SEN Mİ BÜYÜKSÜN?

Mona İslam

İnsanların kalbini kırmaktan çekinmeyen biriydi. Bunun için kelimelerin en köşelilerini büyük bir titizlikle seçerdi. Sözlerinin etki gücünü bilirdi. Onları Sözler Sahibi’nden almıştı. Onun cümlelerini neşteriyle incecik kesip mizacına uygun olanını alır, ötesinden anlamazdı. Okuduğunu kendini değiştirmek için okumazdı. Neden değiştirsin ki, o kendinden memnundu. Öğretmeni “Ben kendimi beğenmiyorum, beni beğenenleri de beğenmiyorum” demişti.

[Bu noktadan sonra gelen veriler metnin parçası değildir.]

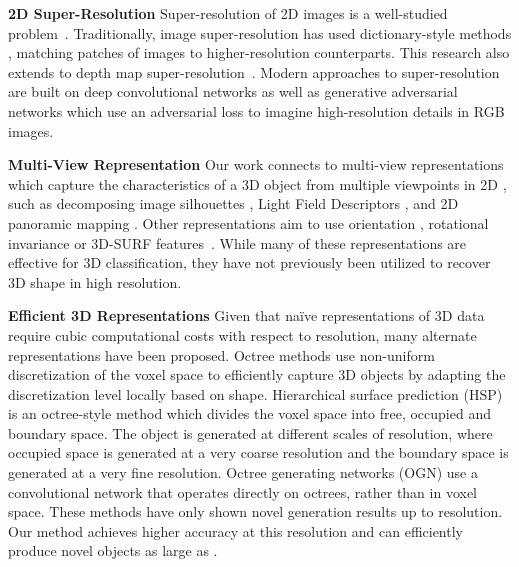 \documentclass{article}
\begin{document}
\textbf{2D Super-Resolution} \quad Super-resolution of 2D images is a well-studied problem~\cite{park2003super}. 
Traditionally, image super-resolution has used dictionary-style methods \cite{freeman2002example, yang2010image}, matching patches of images to higher-resolution counterparts. This research also extends to depth map super-resolution~\cite{mac2012patch, park2011high,MSNET}. Modern approaches to super-resolution are built on deep convolutional networks \cite{dong2016image, wang2015deep, osendorfer2014image} as well as generative adversarial networks \cite{SRGAN,karras2018progressive} which use an adversarial loss to imagine high-resolution details in RGB images.

\textbf{Multi-View Representation} \quad Our work connects to multi-view representations which capture the characteristics of a 3D object from multiple viewpoints in 2D \cite{koenderink1976singularities, murase1995visual, su2015multi, qi2016volumetric, kar2017learning, shin2018pixels, Riegler2017OctNetFusion}, such as decomposing image silhouettes \cite{macrini2002view,3DVAE}, Light Field Descriptors \cite{chen2003visual}, and 2D panoramic mapping \cite{shi2015deeppano}. 
Other representations aim to use orientation \cite{saxena2009make3d}, rotational invariance \cite{kazhdan2003rotation} or 3D-SURF features~\cite{knopp2010hough}. While many of these representations are effective for 3D classification,
they have not previously been utilized to recover 3D shape in high resolution.


\textbf{Efficient 3D Representations} \quad Given that na\"ive representations of 3D data require cubic computational costs with respect to resolution, many alternate representations have been proposed. Octree methods \cite{OGN, HSP} use non-uniform discretization of the voxel space to efficiently capture 3D objects by adapting the discretization level locally based on shape. Hierarchical surface prediction (HSP)~\cite{HSP} is an octree-style method which divides the voxel space into free, occupied and boundary space. The object is generated at different scales of resolution, where occupied space is generated at a very coarse resolution and the boundary space is generated at a very fine resolution. Octree generating networks (OGN) \cite{OGN} use a convolutional network that operates directly on octrees, rather than in voxel space. These methods have only shown novel generation results up to  resolution. Our method achieves higher accuracy at this resolution and can efficiently produce novel objects as large as .
\end{document}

O sadece “Beni beğenenleri beğenmiyorum” diyordu. Eşitlikçiydi, ayırt etmeden hata yapan herkese sert davranırdı. Tavsiye ettikleri başka, uyguladıkları başkaydı. Kırdığı kalpler kadar, inşa ettikleri de vardı. Yani durum o kadar da kötü değildi. Hesabı iyi yapmıştı. Hesapları tutacaktı. Yanlış hep başkasındaydı. Bilmediği bir şey vardı. Cetvel olarak kendini kullanmıştı.Yazık ki, doğrusu eğri çıkacaktı. Neyse, kendini aradan çıkarmak için hala zamanı vardı. Allah lütfederse bunu bir gün başaracaktı.

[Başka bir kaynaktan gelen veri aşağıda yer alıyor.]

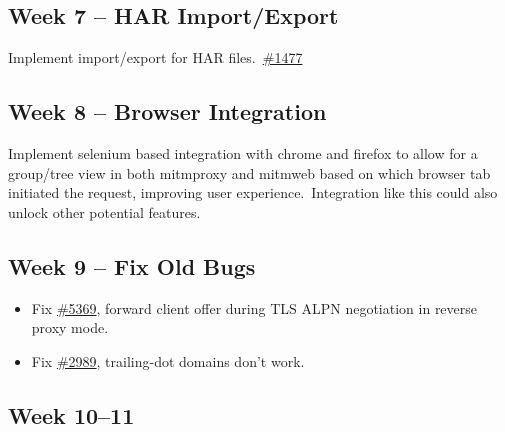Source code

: \subsection{Week 7 -- HAR Import/Export}
\label{subsec:week-7}

Implement import/export for HAR files.\ \href{https://github.com/mitmproxy/mitmproxy/issues/1477}{\#1477}


\subsection{Week 8 -- Browser Integration}
\label{subsec:week-8}

Implement selenium based integration with chrome and firefox to allow for a group/tree view in both mitmproxy and
mitmweb based on which browser tab initiated the request, improving user experience.\ Integration like this could
also unlock other potential features.


\subsection{Week 9 -- Fix Old Bugs}
\label{subsec:week-9}

\begin{itemize}

    \item Fix \href{https://github.com/mitmproxy/mitmproxy/issues/5369}{\#5369}, forward client offer during TLS
    ALPN negotiation in reverse proxy mode.\

    \item Fix \href{https://github.com/mitmproxy/mitmproxy/issues/2989}{\#2989}, trailing-dot domains don't work.

\end{itemize}


\subsection{Week 10--11}
\label{subsec:week-10-11}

BİR ŞEYİ hatırlayarak uykumdan uyanıyorum. Bana ihtarlar ekseriyetle uykuda geliyorlar. Allah diyor “Azamet ve kibriya izarım ve ridamdır, kim onlarda bana ortaklık iddia ederse onu Kahhar ismimle karşılarım”. Fütuhat-ı Mekkiye’nin sayfalarından düşen bir hadis çevirisi bu hafızama. Allah büyüklük ve yüceliği kendisine has kılıyor. Maddi manevi, statü veya kariyerle ilgili, kişilik ya da ahlakla ilgili, her tür büyüklük vehmi bizi Kahhar’ın karşısına çıkarıyor. Allah’ın vaidi bu.

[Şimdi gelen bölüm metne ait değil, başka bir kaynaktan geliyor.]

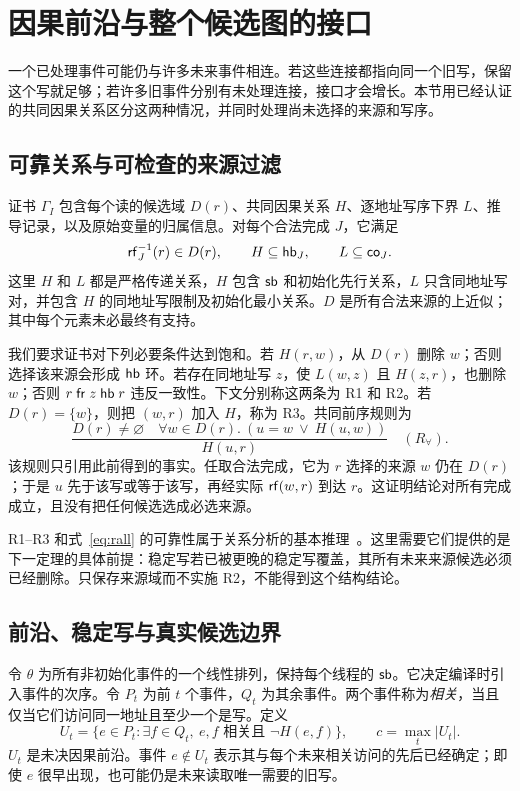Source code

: \section{因果前沿与整个候选图的接口}\label{sec:frontier}
一个已处理事件可能仍与许多未来事件相连。若这些连接都指向同一个旧写，保留这个写就足够；若许多旧事件分别有未处理连接，接口才会增长。本节用已经认证的共同因果关系区分这两种情况，并同时处理尚未选择的来源和写序。

\subsection{可靠关系与可检查的来源过滤}
证书 $\Gamma_I$ 包含每个读的候选域 $D(r)$、共同因果关系 $H$、逐地址写序下界 $L$、推导记录，以及原始变量的归属信息。对每个合法完成 $J$，它满足
\begin{equation}\label{eq:reliable}
 \rf_J^{-1}(r)\in D(r),\qquad H\subseteq\hb_J,\qquad L\subseteq\co_J.
\end{equation}
这里 $H$ 和 $L$ 都是严格传递关系，$H$ 包含 $\SB$ 和初始化先行关系，$L$ 只含同地址写对，并包含 $H$ 的同地址写限制及初始化最小关系。$D$ 是所有合法来源的上近似；其中每个元素未必最终有支持。

我们要求证书对下列必要条件达到饱和。若 $H(r,w)$，从 $D(r)$ 删除 $w$；否则选择该来源会形成 $\hb$ 环。若存在同地址写 $z$，使 $L(w,z)$ 且 $H(z,r)$，也删除 $w$；否则 $r\mathrel{\fr}z\mathrel{\hb}r$ 违反一致性。下文分别称这两条为 R1 和 R2。若 $D(r)=\{w\}$，则把 $(w,r)$ 加入 $H$，称为 R3。共同前序规则为
\begin{equation}\label{eq:rall}
 \frac{D(r)\ne\varnothing\quad
       \forall w\in D(r).\ (u=w\ \lor\ H(u,w))}{H(u,r)}\quad(R_{\forall}).
\end{equation}
该规则只引用此前得到的事实。任取合法完成，它为 $r$ 选择的来源 $w$ 仍在 $D(r)$；于是 $u$ 先于该写或等于该写，再经实际 $\rf(w,r)$ 到达 $r$。这证明结论对所有完成成立，且没有把任何候选选成必选来源。

R1--R3 和式~\eqref{eq:rall} 的可靠性属于关系分析的基本推理~\cite{haas2023}。这里需要它们提供的是下一定理的具体前提：稳定写若已被更晚的稳定写覆盖，其所有未来来源候选必须已经删除。只保存来源域而不实施 R2，不能得到这个结构结论。

\subsection{前沿、稳定写与真实候选边界}
令 $\theta$ 为所有非初始化事件的一个线性排列，保持每个线程的 $\SB$。它决定编译时引入事件的次序。令 $P_t$ 为前 $t$ 个事件，$Q_t$ 为其余事件。两个事件称为\emph{相关}，当且仅当它们访问同一地址且至少一个是写。定义
\begin{equation}\label{eq:frontier}
 U_t=\{e\in P_t:\exists f\in Q_t,\ e,f\text{ 相关且 }\neg H(e,f)\},
 \qquad c=\max_t |U_t|.
\end{equation}
$U_t$ 是未决因果前沿。事件 $e\notin U_t$ 表示其与每个未来相关访问的先后已经确定；即使 $e$ 很早出现，也可能仍是未来读取唯一需要的旧写。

Bir vakitler bir ağabeyime “büyük” olduğunu ifade eder mahiyette birşeyler söylemiştim. Hemen sakınarak “Büyük Allah’tır” demişti. Maşallah. Şimdi, okuduklarımdan sonra daha iyi anlıyorum ki sakındığı şey Kahhar ismi idi. Manen “Allahumme inni auzu bike minke” (Allahım senden sana sığınırım, yani bir isminden başka bir ismine iltica ederim) demişti. Karşımızdakinin iltifatı dahi olsa, sevgiyle de söylense, insanın her tür büyüklük tavsifinden sakınması lazımdı. Bunu kabul etmek, azabı kabul etmek demekti. Tehlikeli imtihan…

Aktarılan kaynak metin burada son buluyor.